The Culture of Part-Time Jobs at Harvard

The Culture of Part-Time Jobs at Harvard

Endless struggles between the reality and ideals are part of the common experience of many students in the United States. To achieve their dreams, many of them would overcome many obstacles, including all their financial needs, on their own by splitting the seconds to create time they need beyond 24 hours a day. That’s how Jasmin did it. That’s how my nephews and niece did it. That’s how my students at Harvard did it. And that’s how I did it.

Unlike in Korea, many undergraduate and graduate students in the United States do not expect to be pampered by their parents. Many of them have to earn not only their living expenses, but also their tuition. Bursaries, student loans, and scholarships provided by universities and other organizations are inevitable parts of a student’s life. Many of these students earn their living by doing a wide range of work, including translation, waiting on customers at restaurants, serving as security guards at buildings and clubs, and so forth. Students literally toil away cleaning building floors, washing dishes, and flipping hamburgers for the minutest possible hourly wages.
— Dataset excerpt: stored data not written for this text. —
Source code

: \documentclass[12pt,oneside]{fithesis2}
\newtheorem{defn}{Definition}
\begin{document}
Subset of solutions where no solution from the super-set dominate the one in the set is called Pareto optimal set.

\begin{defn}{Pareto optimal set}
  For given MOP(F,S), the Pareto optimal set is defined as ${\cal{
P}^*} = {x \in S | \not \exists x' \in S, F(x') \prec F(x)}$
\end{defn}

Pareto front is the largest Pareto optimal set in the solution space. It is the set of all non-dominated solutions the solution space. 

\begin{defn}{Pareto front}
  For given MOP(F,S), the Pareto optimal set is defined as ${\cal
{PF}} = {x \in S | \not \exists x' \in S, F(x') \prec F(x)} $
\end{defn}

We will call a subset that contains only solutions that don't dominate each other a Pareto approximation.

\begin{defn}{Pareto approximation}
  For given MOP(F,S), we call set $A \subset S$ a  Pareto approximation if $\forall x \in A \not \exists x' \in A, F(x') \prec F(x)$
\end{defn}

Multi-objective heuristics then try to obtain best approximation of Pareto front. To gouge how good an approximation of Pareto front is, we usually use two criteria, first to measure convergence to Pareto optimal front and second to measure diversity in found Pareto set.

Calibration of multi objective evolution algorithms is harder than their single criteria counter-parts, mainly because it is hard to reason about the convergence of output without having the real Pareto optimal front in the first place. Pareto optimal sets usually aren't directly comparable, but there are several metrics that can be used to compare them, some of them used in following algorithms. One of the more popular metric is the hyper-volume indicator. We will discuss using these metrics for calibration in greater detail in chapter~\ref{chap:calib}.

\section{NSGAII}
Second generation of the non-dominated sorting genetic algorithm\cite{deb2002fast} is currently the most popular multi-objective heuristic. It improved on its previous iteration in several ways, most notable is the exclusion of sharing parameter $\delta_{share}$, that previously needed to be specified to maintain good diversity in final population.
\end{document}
Once my daughter came to tell me about how some of her male friends at school worked.

“Mom, do you know who cleans the bathrooms in our dormitory? It’s the guys from my class. They clean the women’s bathrooms in our building.”

“Are you serious? Why are they cleaning women’s bathrooms?”

“It’s their part-time job.”

“That’s unbelievable!”

“I’m not kidding, Mom. Students who can find work at McDonald’s are lucky. Others have to take out garbage and clean bathrooms to pay for school and living expenses. Can you imagine these Harvard students sweating themselves while cleaning ladies’ room? It’s kind of funny, when you think about it, that some of these cleaners may go on to do something big for the world once they are done with their years of toiling and studying at Harvard.”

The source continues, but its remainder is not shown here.